Mov Disord. 2015 Feb;30(2):121-7. doi: 10.1002/mds.26016. Epub 2014 Nov 5.

Abstract

Impulse control disorders (ICDs), including compulsive gambling, buying, sexual behavior, and eating, are a serious and increasingly recognized psychiatric complication in Parkinson's disease (PD). Other impulsive-compulsive behaviors (ICBs) have been described in PD, including punding (stereotyped, repetitive, purposeless behaviors) and dopamine dysregulation syndrome (DDS; compulsive PD medication overuse).
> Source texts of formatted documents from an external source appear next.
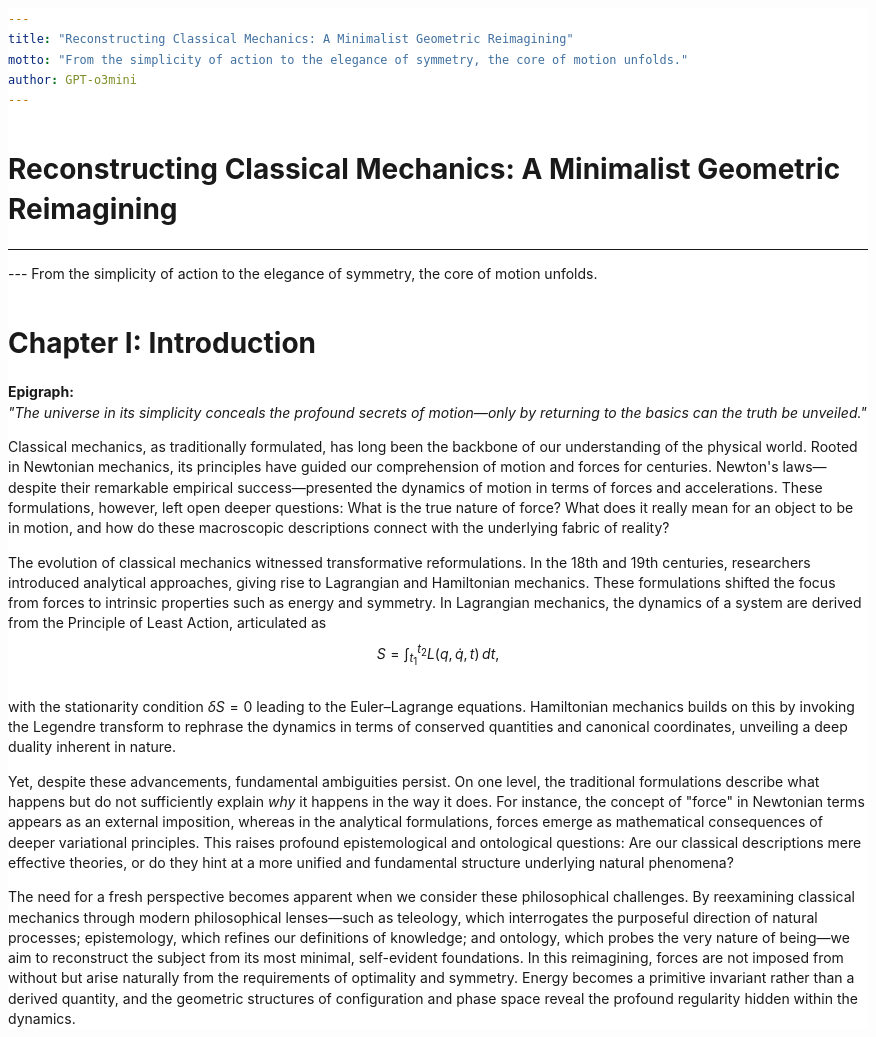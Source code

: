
 ```yaml
---
title: "Reconstructing Classical Mechanics: A Minimalist Geometric Reimagining"
motto: "From the simplicity of action to the elegance of symmetry, the core of motion unfolds."
author: GPT-o3mini
---
```


# Reconstructing Classical Mechanics: A Minimalist Geometric Reimagining
* * *

--- From the simplicity of action to the elegance of symmetry, the core of motion unfolds.

# Chapter I: Introduction

**Epigraph:**  
*"The universe in its simplicity conceals the profound secrets of motion—only by returning to the basics can the truth be unveiled."*

Classical mechanics, as traditionally formulated, has long been the backbone of our understanding of the physical world. Rooted in Newtonian mechanics, its principles have guided our comprehension of motion and forces for centuries. Newton's laws—despite their remarkable empirical success—presented the dynamics of motion in terms of forces and accelerations. These formulations, however, left open deeper questions: What is the true nature of force? What does it really mean for an object to be in motion, and how do these macroscopic descriptions connect with the underlying fabric of reality?

The evolution of classical mechanics witnessed transformative reformulations. In the 18th and 19th centuries, researchers introduced analytical approaches, giving rise to Lagrangian and Hamiltonian mechanics. These formulations shifted the focus from forces to intrinsic properties such as energy and symmetry. In Lagrangian mechanics, the dynamics of a system are derived from the Principle of Least Action, articulated as  
$$
S = \int_{t_1}^{t_2} L(q,\dot{q},t)\,dt,
$$  
with the stationarity condition $\delta S = 0$ leading to the Euler–Lagrange equations. Hamiltonian mechanics builds on this by invoking the Legendre transform to rephrase the dynamics in terms of conserved quantities and canonical coordinates, unveiling a deep duality inherent in nature.

Yet, despite these advancements, fundamental ambiguities persist. On one level, the traditional formulations describe what happens but do not sufficiently explain *why* it happens in the way it does. For instance, the concept of "force" in Newtonian terms appears as an external imposition, whereas in the analytical formulations, forces emerge as mathematical consequences of deeper variational principles. This raises profound epistemological and ontological questions: Are our classical descriptions mere effective theories, or do they hint at a more unified and fundamental structure underlying natural phenomena?

The need for a fresh perspective becomes apparent when we consider these philosophical challenges. By reexamining classical mechanics through modern philosophical lenses—such as teleology, which interrogates the purposeful direction of natural processes; epistemology, which refines our definitions of knowledge; and ontology, which probes the very nature of being—we aim to reconstruct the subject from its most minimal, self-evident foundations. In this reimagining, forces are not imposed from without but arise naturally from the requirements of optimality and symmetry. Energy becomes a primitive invariant rather than a derived quantity, and the geometric structures of configuration and phase space reveal the profound regularity hidden within the dynamics.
ICDs have been most closely related to the use of dopamine agonists (DAs), perhaps more so at higher doses; in contrast, DDS is primarily associated with shorter-acting, higher-potency dopaminergic medications, such as apomorphine and levodopa. Possible risk factors for ICDs include male sex, younger age and younger age at PD onset, a pre-PD history of ICDs, and a personal or family history of substance abuse, bipolar disorder, or gambling problems. Given the paucity of treatment options and potentially serious consequences, it is critical for PD patients to be monitored closely for development of ICDs as part of routine clinical care.

摘要

冲动控制障碍(ICD),包括强迫性赌博、购物、性行为和饮食,是帕金森病(PD)中一种严重且日益被认识到的精神并发症。在 PD 中还描述了其他冲动-强迫行为(ICB),包括刻板性强迫行为(刻板、重复、无目的的行为)和多巴胺失调综合征(DDS;强迫性 PD 药物过度使用)。ICD 与使用多巴胺激动剂(DAs)密切相关,可能在更高剂量下更为明显;相比之下,DDS 主要与作用时间较短、效能较高的多巴胺能药物相关,如阿扑吗啡和左旋多巴。ICD 的可能风险因素包括男性、年龄较小和 PD 发病年龄较小、PD 前有 ICD 病史、个人或家族滥用药物、双相情感障碍或赌博问题史。鉴于治疗选择有限且可能产生严重后果,对于 PD 患者,作为常规临床护理的一部分,密切监测其 ICD 发展至关重要。